[Stored items from a collection]
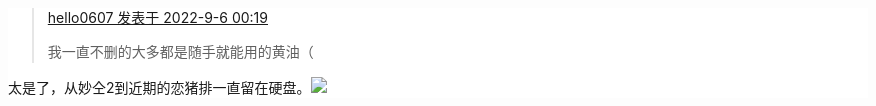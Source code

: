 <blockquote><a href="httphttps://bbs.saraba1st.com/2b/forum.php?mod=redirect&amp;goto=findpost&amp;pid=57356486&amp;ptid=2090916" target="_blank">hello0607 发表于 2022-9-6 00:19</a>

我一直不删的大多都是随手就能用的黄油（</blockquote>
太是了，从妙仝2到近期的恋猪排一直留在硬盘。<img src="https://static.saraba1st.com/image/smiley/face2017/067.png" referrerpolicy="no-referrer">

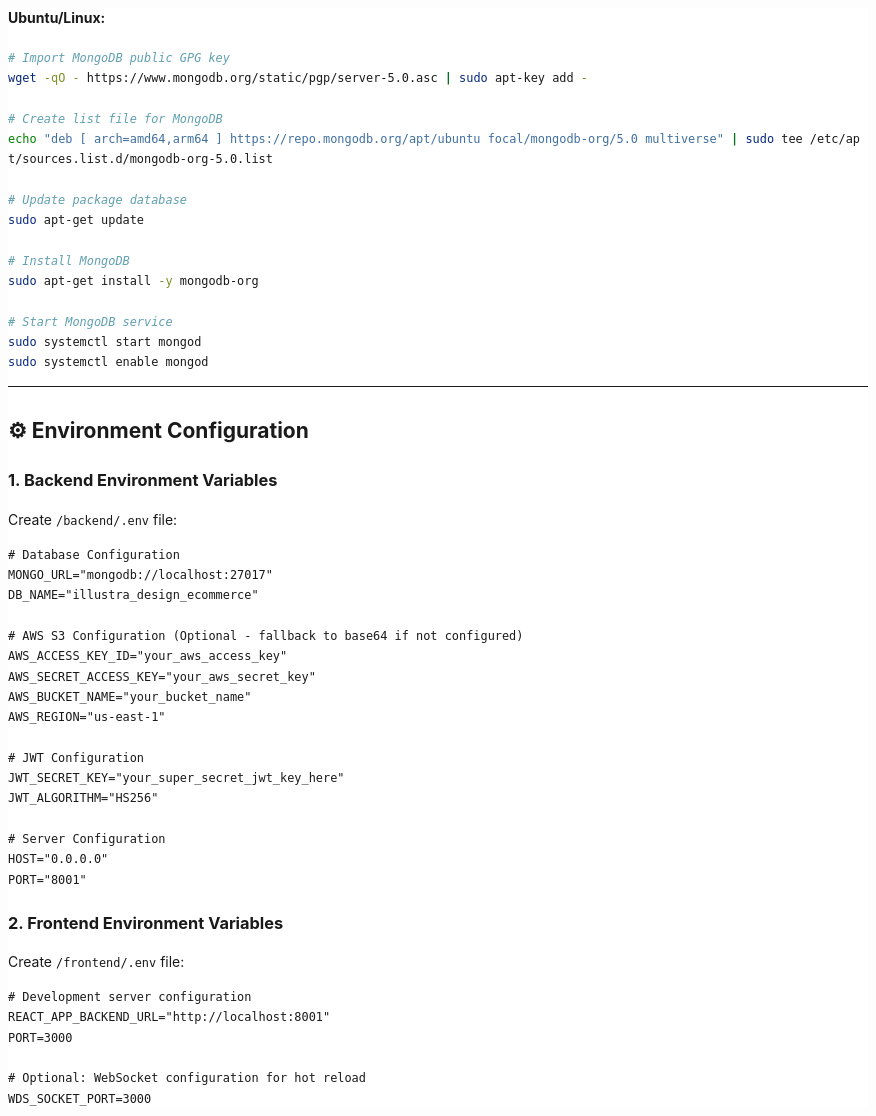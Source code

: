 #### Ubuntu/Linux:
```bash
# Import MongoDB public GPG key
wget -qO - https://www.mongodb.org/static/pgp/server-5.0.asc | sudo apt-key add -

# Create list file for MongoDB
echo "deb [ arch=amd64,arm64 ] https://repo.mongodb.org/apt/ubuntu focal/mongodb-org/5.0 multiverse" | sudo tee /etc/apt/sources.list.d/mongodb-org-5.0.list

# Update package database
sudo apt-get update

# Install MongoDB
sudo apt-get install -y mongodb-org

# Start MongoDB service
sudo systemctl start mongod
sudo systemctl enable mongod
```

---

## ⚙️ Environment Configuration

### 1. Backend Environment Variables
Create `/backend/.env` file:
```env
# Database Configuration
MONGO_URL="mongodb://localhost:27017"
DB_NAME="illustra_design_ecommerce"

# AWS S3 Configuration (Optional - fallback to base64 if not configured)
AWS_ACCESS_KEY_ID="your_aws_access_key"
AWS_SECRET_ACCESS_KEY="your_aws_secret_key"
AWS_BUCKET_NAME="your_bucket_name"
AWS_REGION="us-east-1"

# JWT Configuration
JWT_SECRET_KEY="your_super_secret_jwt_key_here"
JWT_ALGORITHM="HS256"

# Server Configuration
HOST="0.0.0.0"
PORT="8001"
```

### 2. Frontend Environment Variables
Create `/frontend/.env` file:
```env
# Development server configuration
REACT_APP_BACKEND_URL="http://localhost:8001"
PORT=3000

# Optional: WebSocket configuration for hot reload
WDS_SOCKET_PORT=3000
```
...
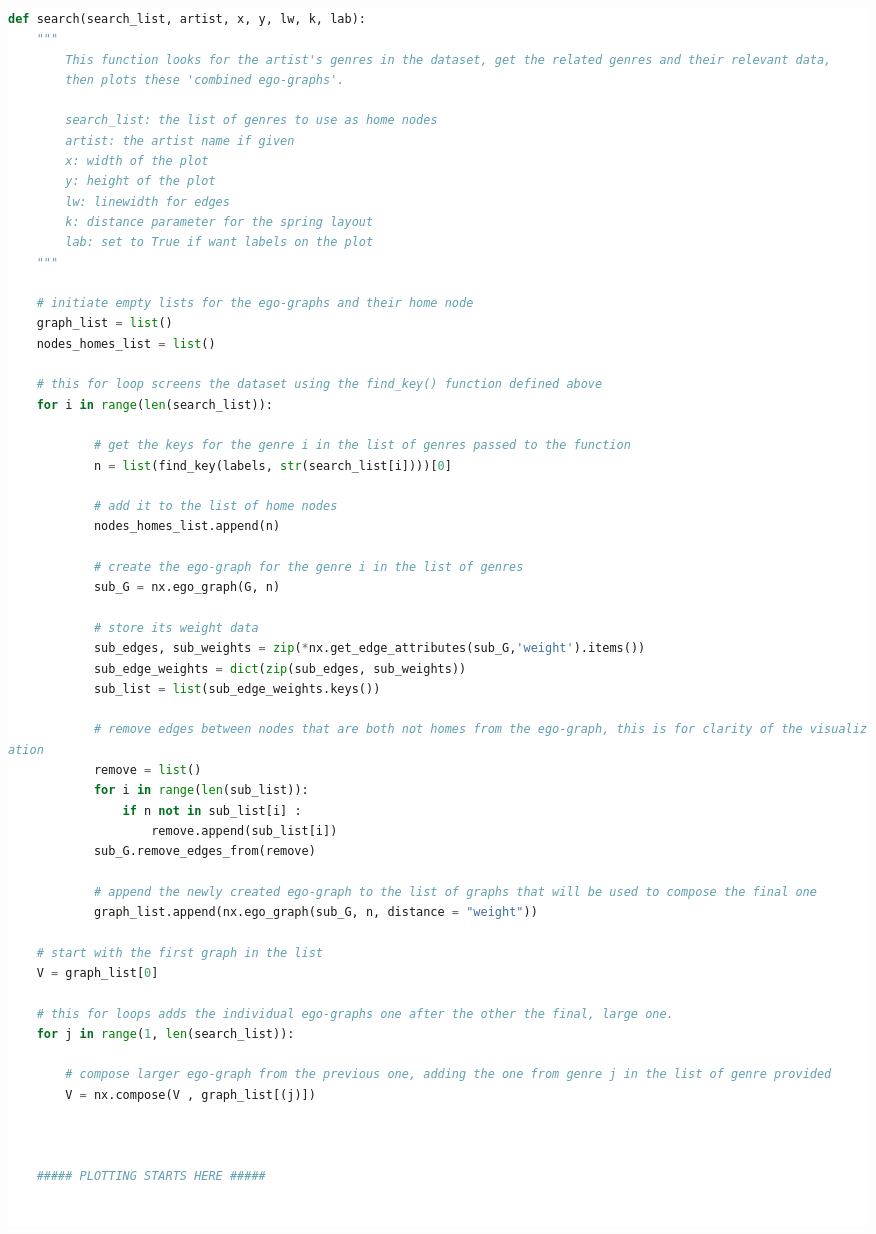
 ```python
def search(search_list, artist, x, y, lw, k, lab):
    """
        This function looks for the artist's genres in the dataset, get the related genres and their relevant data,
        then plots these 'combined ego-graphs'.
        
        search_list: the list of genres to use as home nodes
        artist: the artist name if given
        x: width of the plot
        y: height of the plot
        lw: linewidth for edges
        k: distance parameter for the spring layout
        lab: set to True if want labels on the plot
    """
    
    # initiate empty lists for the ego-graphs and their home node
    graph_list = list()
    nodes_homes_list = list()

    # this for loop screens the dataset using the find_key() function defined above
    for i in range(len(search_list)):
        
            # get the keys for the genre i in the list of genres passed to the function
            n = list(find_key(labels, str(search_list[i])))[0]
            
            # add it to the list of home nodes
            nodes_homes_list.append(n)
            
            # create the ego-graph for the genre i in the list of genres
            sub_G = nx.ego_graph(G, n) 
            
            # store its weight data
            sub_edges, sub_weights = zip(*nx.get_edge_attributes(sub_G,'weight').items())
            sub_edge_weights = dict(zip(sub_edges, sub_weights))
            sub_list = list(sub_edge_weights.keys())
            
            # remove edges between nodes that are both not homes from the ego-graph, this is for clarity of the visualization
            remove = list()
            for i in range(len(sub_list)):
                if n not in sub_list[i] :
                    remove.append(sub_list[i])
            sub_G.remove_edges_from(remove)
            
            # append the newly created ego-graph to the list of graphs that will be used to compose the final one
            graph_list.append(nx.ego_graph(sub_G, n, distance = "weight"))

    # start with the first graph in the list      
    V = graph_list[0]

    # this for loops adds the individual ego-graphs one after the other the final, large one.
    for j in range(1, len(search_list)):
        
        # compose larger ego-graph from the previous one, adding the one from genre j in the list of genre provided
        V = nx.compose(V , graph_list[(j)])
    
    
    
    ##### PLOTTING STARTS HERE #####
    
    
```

--- TASK PROMPT ---
Show every line of the data that includes the string "localhost".

--- YOUR SOLUTION ---
MONGO_URL="mongodb://localhost:27017"
REACT_APP_BACKEND_URL="http://localhost:8001"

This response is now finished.